On 16 October 2019, Youth Empowerment and Transformation Trust (YETT) launched the Decade of Struggle and Hope, a Zimbabwean Youth Compendium report. The youth situational compendium provided data that is essential in understanding the state of Zimbabwean youths’ struggles, hopes and aspirations. The main purpose of the situational study was “to establish the political and socio – economic situation” of the Zimbabwean youth aged between 15 – 35 years. The study process reached 5582 youths in the 10 provinces, and it received a 98.7% response rate. Of the 5582, 43% were male respondents whilst 57% were female respondents. The respondents are a reflective of the country’s population that has more female population than male population.
This is a longitudinal study in which data was collected at more than one point in time but initially it had used a cross sectional prevalence study design. The cross sectional prevalence helped in determining the prevalence and at the same time measure the level of exposure of the youth to the socio – economic and political struggles, aspirations and hope.

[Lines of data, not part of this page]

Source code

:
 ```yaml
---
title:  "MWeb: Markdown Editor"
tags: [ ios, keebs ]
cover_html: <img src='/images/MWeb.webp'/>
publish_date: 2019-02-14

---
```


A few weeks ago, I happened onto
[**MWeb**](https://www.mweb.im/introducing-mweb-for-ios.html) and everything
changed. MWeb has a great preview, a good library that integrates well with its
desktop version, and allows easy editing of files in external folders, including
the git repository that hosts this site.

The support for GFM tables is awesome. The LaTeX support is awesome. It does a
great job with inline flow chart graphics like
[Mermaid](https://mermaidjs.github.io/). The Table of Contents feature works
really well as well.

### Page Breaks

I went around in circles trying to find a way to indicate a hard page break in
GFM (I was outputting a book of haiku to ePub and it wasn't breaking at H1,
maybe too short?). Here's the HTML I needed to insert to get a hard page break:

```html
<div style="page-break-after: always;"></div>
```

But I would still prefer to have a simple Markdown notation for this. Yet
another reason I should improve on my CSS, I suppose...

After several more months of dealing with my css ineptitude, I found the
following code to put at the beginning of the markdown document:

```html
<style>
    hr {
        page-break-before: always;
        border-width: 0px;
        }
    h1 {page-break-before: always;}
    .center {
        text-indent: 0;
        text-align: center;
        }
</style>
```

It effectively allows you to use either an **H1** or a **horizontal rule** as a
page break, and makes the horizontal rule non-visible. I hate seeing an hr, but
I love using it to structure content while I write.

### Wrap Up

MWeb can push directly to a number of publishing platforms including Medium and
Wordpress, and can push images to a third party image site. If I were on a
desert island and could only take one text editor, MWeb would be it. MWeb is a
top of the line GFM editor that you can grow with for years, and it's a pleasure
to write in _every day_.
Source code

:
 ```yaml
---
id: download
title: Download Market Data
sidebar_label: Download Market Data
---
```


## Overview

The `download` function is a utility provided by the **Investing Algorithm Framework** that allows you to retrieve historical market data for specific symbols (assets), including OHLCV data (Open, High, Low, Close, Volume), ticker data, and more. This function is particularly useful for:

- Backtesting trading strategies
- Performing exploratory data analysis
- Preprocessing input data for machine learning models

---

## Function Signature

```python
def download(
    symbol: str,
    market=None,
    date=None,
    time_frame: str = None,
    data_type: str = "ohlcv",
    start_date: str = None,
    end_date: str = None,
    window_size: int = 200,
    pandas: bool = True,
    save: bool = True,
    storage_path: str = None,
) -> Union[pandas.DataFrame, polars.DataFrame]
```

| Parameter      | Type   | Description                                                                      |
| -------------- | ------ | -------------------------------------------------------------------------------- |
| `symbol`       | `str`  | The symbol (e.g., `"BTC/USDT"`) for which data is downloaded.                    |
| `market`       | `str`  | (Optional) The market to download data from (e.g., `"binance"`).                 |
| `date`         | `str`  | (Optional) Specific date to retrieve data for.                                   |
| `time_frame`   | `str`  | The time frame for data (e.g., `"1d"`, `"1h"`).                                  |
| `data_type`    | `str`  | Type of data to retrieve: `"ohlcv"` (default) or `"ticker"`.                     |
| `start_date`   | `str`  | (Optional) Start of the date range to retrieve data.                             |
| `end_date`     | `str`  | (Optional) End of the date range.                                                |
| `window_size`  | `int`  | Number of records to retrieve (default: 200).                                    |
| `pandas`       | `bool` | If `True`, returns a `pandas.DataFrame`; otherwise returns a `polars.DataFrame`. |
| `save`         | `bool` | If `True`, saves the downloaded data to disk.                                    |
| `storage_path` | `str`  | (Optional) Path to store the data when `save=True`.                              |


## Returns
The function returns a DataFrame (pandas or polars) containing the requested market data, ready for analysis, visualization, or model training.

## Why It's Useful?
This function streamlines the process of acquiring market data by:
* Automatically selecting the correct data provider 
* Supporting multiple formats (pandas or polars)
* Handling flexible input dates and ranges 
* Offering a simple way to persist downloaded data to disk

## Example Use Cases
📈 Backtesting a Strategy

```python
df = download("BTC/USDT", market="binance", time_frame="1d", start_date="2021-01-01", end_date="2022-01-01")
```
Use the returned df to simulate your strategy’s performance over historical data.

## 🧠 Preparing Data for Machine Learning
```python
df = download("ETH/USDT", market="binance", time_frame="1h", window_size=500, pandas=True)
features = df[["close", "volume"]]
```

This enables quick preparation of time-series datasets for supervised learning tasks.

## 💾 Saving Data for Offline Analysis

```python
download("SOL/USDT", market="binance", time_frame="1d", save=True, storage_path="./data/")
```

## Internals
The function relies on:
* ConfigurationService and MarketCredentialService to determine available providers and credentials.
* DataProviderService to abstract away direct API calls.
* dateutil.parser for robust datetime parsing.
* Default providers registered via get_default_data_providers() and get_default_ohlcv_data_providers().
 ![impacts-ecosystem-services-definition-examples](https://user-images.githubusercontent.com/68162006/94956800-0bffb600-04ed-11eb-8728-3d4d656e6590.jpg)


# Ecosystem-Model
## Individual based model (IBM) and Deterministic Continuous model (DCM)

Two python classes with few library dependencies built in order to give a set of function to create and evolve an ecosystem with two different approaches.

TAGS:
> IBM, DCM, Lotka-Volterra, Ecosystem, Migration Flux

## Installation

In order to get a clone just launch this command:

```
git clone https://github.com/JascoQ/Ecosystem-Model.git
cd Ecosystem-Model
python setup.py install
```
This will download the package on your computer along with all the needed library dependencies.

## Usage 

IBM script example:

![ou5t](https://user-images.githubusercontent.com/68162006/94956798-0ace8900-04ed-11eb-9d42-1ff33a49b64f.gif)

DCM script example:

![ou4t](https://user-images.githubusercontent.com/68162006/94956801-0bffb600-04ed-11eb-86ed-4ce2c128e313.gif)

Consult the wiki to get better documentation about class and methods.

The situational compendium examined the youth situation in Zimbabwe by probing important factors associated with socio – economic and political struggles, aspirations and hope. It went further to illuminate specific struggles, aspirations and hopes being experienced by the youth.
46% of the youth respondents cited food insecurity within their communities. Food insecurity in our local communities has been precipitated by socio – economic factors as well as political and has inhibited sustainable development. This important aspect is closely linked to unemployment and loss of employment. In this regard, 7% of the respondents were formally employed with more male respondents compared to their female counterparts. Zimbabwe’s economic collapse has left many people unable to afford basic commodities for their livelihoods.
These results show high levels of food insecurity among the Zimbabwean youth and their vulnerability especially in poorest households and communities. The youth situational compendium reveal that there is lack of adequate social safety net for the youth to cushion themselves from food insecurity and other related socio – economic and political variables. Food insecurity has insidious effects on the health and development of youth and they include poor health, developmental risk and behaviour problems, primarily aggression, anxiety, depression, and attention deficit disorder.
The data from the study reveal that average monthly income for households of which youths were part was RTGS 377, and it was slightly higher among males (RTGS 401.32) as compared to their female counterparts (RTGS388.08). This is a clear indication that social mobility and equal opportunity among the youth in Zimbabwe is still a challenge and this has entrenched an unequal access to socio – economic and political resources.
Youths are the most mobile social group and they constitute the bulk of annual migration movements worldwide. The reason behind youth migration is underlined by the context in which there is high youth unemployment and a serious lack of decent work. 20% of the respondents pointed out to the desire to migrate from rural areas to urban areas whilst a further 25% have intentions to migrate to another country.
On citizen participation, 33% of the youth respondents acknowledged that community meetings played a significant role in being the main source of information, followed by social media with 31%. Thus, it can be argued that community meetings and social media platforms have the potential to facilitate active youth participation and/or engagement in an effort to address their socio – economic and political struggles.
Through social media, youths have an equal opportunity to generate content, distribute and search for information. However, this can be constrained by the fact that 42% of the youth respondents stated that they owned a smartphone, this is lower than the average figure captured by the 2016 Afrobarometer survey on Sub – Saharan youths with smartphones. Bulawayo registered the highest figure of 70% of youth reporting owning a smartphone followed by Harare with 63%. Manicaland province had the least number of participants owning a smartphone (29%).
The population aged 15 – 35 years per province according to the Zimbabwe population census was used as a measure of size to allocate the sample. Having allocated the sample to the 10 provinces, probability proportional was further used to pick the required EAs within each province and rural – urban strata. Out of 195 EAs, 77 were urban and 118 were rural. The urban – rural stratification was done using youth population proportions in rural and urban areas of each province.